And that's why the education sector is flocking to these things. OK, the price is good, but when you factor in order of magnitude less support costs, it's a very compelling proposition.
Are there really any sub-200$ Windows laptops that have 10 hour battery life on an 8 second boot?
I find that pretty hard to believe. Maybe they have similarly specced components but the experience will be much worse.
So the answer is maybe.
If I had a choice between a £150 Chromebook and a £75 Windows laptop, I'd choose the Chromebook.
Windows isn't an 'upgrade' to Chrome OS.
the only time i heard about chromebooks in the wild was while walking at low income are shopping malls. the Cricket and att stores would often have a little banner on the floor advertising the "cheap kinda of a computer!"
Me on the other hand see only the hunger for next batch of data collecting on a population that is still "unexplored".
There's better options in the $50 - $150 price range for smartphones than Android One.

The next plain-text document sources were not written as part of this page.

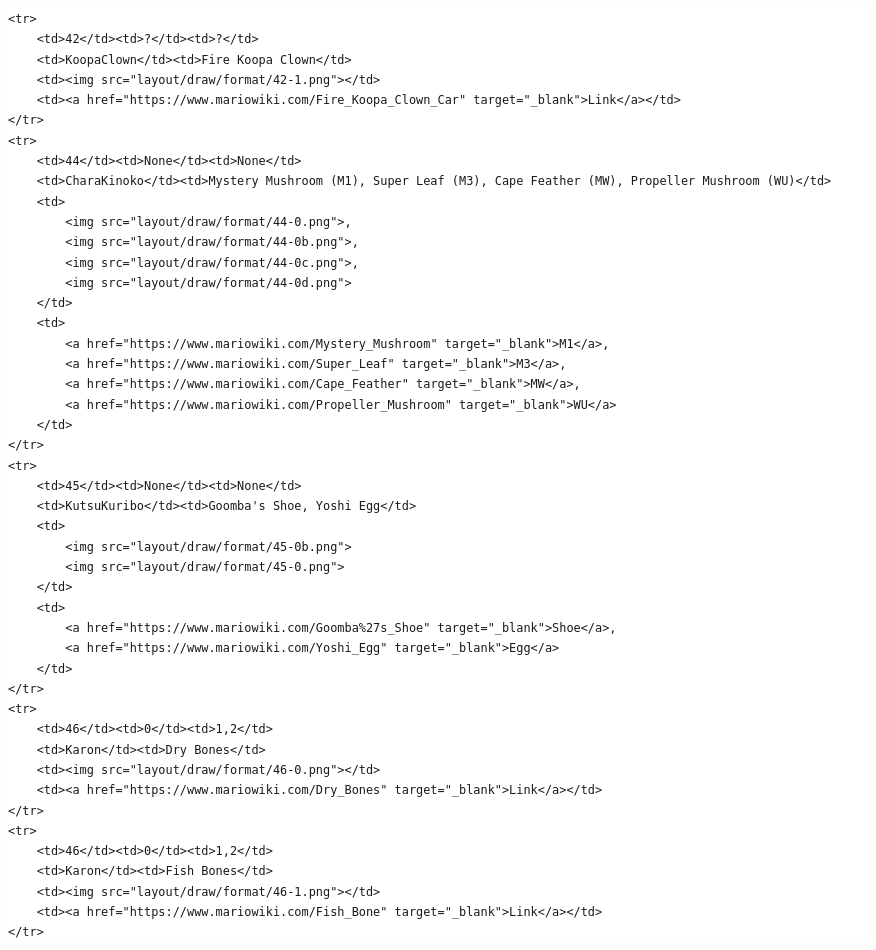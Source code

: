     <tr>
        <td>42</td><td>?</td><td>?</td>
        <td>KoopaClown</td><td>Fire Koopa Clown</td>
        <td><img src="layout/draw/format/42-1.png"></td>
        <td><a href="https://www.mariowiki.com/Fire_Koopa_Clown_Car" target="_blank">Link</a></td>
    </tr>
    <tr>
        <td>44</td><td>None</td><td>None</td>
        <td>CharaKinoko</td><td>Mystery Mushroom (M1), Super Leaf (M3), Cape Feather (MW), Propeller Mushroom (WU)</td>
        <td>
            <img src="layout/draw/format/44-0.png">,
            <img src="layout/draw/format/44-0b.png">,
            <img src="layout/draw/format/44-0c.png">,
            <img src="layout/draw/format/44-0d.png">
        </td>
        <td>
            <a href="https://www.mariowiki.com/Mystery_Mushroom" target="_blank">M1</a>,
            <a href="https://www.mariowiki.com/Super_Leaf" target="_blank">M3</a>,
            <a href="https://www.mariowiki.com/Cape_Feather" target="_blank">MW</a>,
            <a href="https://www.mariowiki.com/Propeller_Mushroom" target="_blank">WU</a>
        </td>
    </tr>
    <tr>
        <td>45</td><td>None</td><td>None</td>
        <td>KutsuKuribo</td><td>Goomba's Shoe, Yoshi Egg</td>
        <td>
            <img src="layout/draw/format/45-0b.png">
            <img src="layout/draw/format/45-0.png">
        </td>
        <td>
            <a href="https://www.mariowiki.com/Goomba%27s_Shoe" target="_blank">Shoe</a>,
            <a href="https://www.mariowiki.com/Yoshi_Egg" target="_blank">Egg</a>
        </td>
    </tr>
    <tr>
        <td>46</td><td>0</td><td>1,2</td>
        <td>Karon</td><td>Dry Bones</td>
        <td><img src="layout/draw/format/46-0.png"></td>
        <td><a href="https://www.mariowiki.com/Dry_Bones" target="_blank">Link</a></td>
    </tr>
    <tr>
        <td>46</td><td>0</td><td>1,2</td>
        <td>Karon</td><td>Fish Bones</td>
        <td><img src="layout/draw/format/46-1.png"></td>
        <td><a href="https://www.mariowiki.com/Fish_Bone" target="_blank">Link</a></td>
    </tr>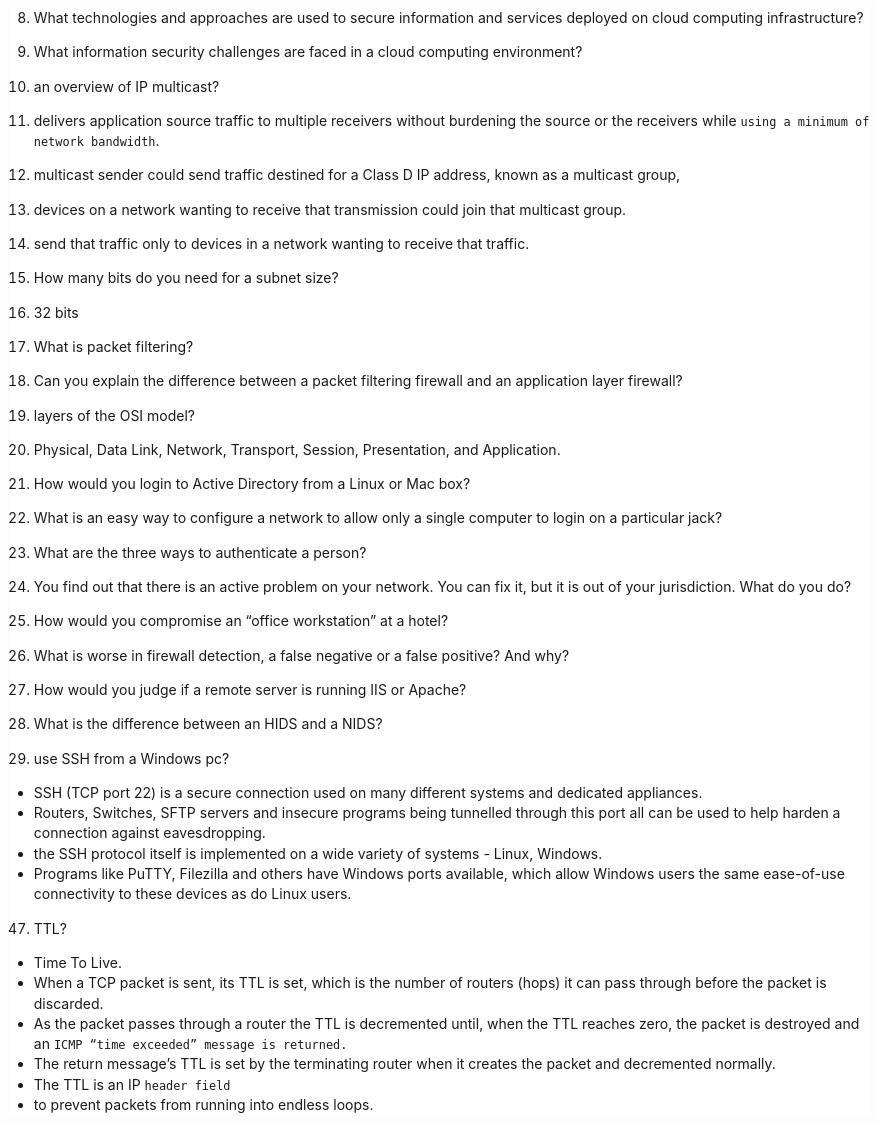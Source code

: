 8. What technologies and approaches are used to secure information and services deployed on cloud computing infrastructure?
9. What information security challenges are faced in a cloud computing environment?

10. an overview of IP multicast?
   1. delivers application source traffic to multiple receivers without burdening the source or the receivers while `using a minimum of network bandwidth`.
   2. multicast sender could send traffic destined for a Class D IP address, known as a multicast group,
   3. devices on a network wanting to receive that transmission could join that multicast group.
   4. send that traffic only to devices in a network wanting to receive that traffic.

11. How many bits do you need for a subnet size?
   5. 32 bits

12. What is packet filtering?

13. Can you explain the difference between a packet filtering firewall and an application layer firewall?


14. layers of the OSI model?
   6. Physical, Data Link, Network, Transport, Session, Presentation, and Application.


15. How would you login to Active Directory from a Linux or Mac box?
16. What is an easy way to configure a network to allow only a single computer to login on a particular jack?
17. What are the three ways to authenticate a person?
18. You find out that there is an active problem on your network. You can fix it, but it is out of your jurisdiction. What do you do?
19. How would you compromise an “office workstation” at a hotel?
20. What is worse in firewall detection, a false negative or a false positive? And why?
21. How would you judge if a remote server is running IIS or Apache?
22. What is the difference between an HIDS and a NIDS?


23. use SSH from a Windows pc?
   - SSH (TCP port 22) is a secure connection used on many different systems and dedicated appliances.
   - Routers, Switches, SFTP servers and insecure programs being tunnelled through this port all can be used to help harden a connection against eavesdropping.
   - the SSH protocol itself is implemented on a wide variety of systems         - Linux, Windows.
   - Programs like PuTTY, Filezilla and others have Windows ports available, which allow Windows users the same ease-of-use connectivity to these devices as do Linux users.

47. TTL?
   - Time To Live.
   - When a TCP packet is sent, its TTL is set, which is the number of routers (hops) it can pass through before the packet is discarded.
   - As the packet passes through a router the TTL is decremented until, when the TTL reaches zero, the packet is destroyed and an `ICMP “time exceeded” message is returned.`
   - The return message’s TTL is set by the terminating router when it creates the packet and decremented normally.
   - The TTL is an IP `header field`
   - to prevent packets from running into endless loops.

The same with laptops - a $150-$200 x86 laptop running Windows is much better than the equivalent ARM Chromebook right now.

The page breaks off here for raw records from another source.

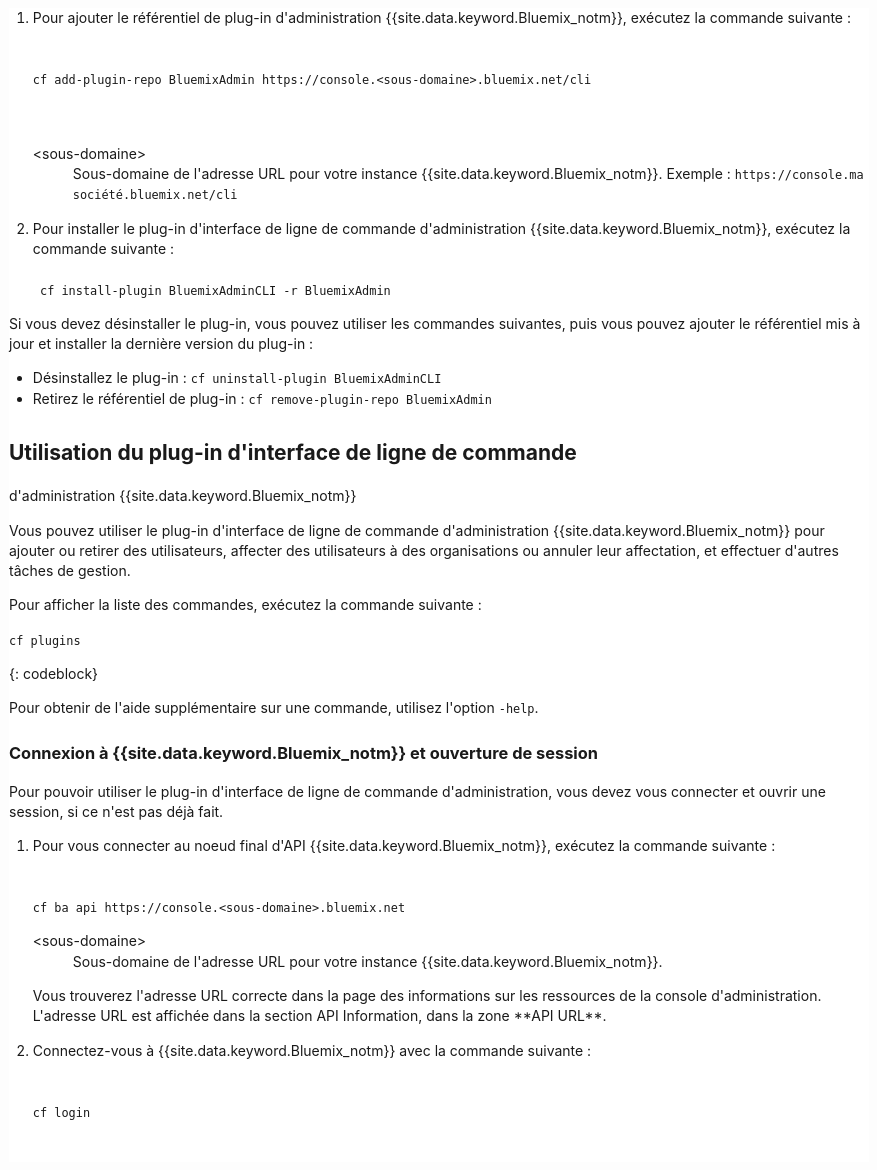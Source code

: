 <ol>
<li>Pour ajouter le référentiel de plug-in d'administration {{site.data.keyword.Bluemix_notm}}, exécutez la commande suivante : <br/><br/> <code>
cf add-plugin-repo BluemixAdmin https://console.&lt;sous-domaine&gt;.bluemix.net/cli
</code><br/><br/>
<dl class="parml">
<dt class="pt dlterm">&lt;sous-domaine&gt;</dt>
<dd class="pd">Sous-domaine de l'adresse URL pour votre instance {{site.data.keyword.Bluemix_notm}}. Exemple : <code>https://console.masociété.bluemix.net/cli</code></dd>
</dl>
</li>
<li>Pour installer le plug-in d'interface de ligne de commande d'administration {{site.data.keyword.Bluemix_notm}}, exécutez la commande suivante : <br/><br/> <code> cf install-plugin BluemixAdminCLI -r BluemixAdmin</code>
</li>
</ol>

Si vous devez désinstaller le plug-in, vous pouvez utiliser les commandes suivantes, puis vous pouvez ajouter le référentiel mis à jour et installer la dernière version du plug-in :

* Désinstallez le plug-in : `cf uninstall-plugin BluemixAdminCLI`
* Retirez le référentiel de plug-in : `cf remove-plugin-repo BluemixAdmin`


## Utilisation du plug-in d'interface de ligne de commande
d'administration {{site.data.keyword.Bluemix_notm}}

Vous pouvez utiliser le plug-in d'interface de ligne de commande d'administration
{{site.data.keyword.Bluemix_notm}} pour ajouter ou retirer des utilisateurs, affecter des
utilisateurs à des organisations ou annuler leur affectation, et effectuer d'autres tâches de gestion.

Pour afficher la liste des commandes, exécutez la
commande suivante :

```
cf plugins
```
{: codeblock}

Pour obtenir de l'aide supplémentaire sur une commande, utilisez l'option `-help`.

### Connexion à {{site.data.keyword.Bluemix_notm}} et ouverture de session

Pour pouvoir utiliser le plug-in d'interface de ligne de commande d'administration, vous devez vous connecter et ouvrir une session, si ce n'est pas déjà fait.

<ol>
<li>Pour vous connecter au noeud final d'API {{site.data.keyword.Bluemix_notm}}, exécutez la commande suivante : <br/><br/> <code>
cf ba api https://console.&lt;sous-domaine&gt;.bluemix.net
</code>
<dl class="parml">
<dt class="pt dlterm">&lt;sous-domaine&gt;</dt>
<dd class="pd">Sous-domaine de l'adresse URL pour votre instance {{site.data.keyword.Bluemix_notm}}.<br />
</dd>
</dl>
<p>Vous trouverez l'adresse URL correcte dans la page des informations sur les ressources de la console d'administration. L'adresse URL est affichée dans la section API Information, dans la zone **API
URL**.</p>
</li>
<li>Connectez-vous à {{site.data.keyword.Bluemix_notm}} avec la commande suivante :<br/><br/>
<code>
cf login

And that's just for new sales. Another reason is the large market for used products - which provide better performance per dollar than most products which needs to be manufactured (and maintain the same 'expensive western brand' status-orientated in cultures, and income unequal economies (which is strongly correlated to consumption of luxury goods).
I'm just curious... will the laptop be their first device or their second?
In Indian due to the import tax Chromebooks are far more expensive than entry level laptops. I had to get it from some come in US as it simply doesn't make any sense to buy them at these inflated prices (Its like 2x the original cost in India for an outdated model).
Imagine your average laptop cost $5k - $15k. Would you consider it a big deal if you could get a decent <$1k laptop? That's the equivalent situation.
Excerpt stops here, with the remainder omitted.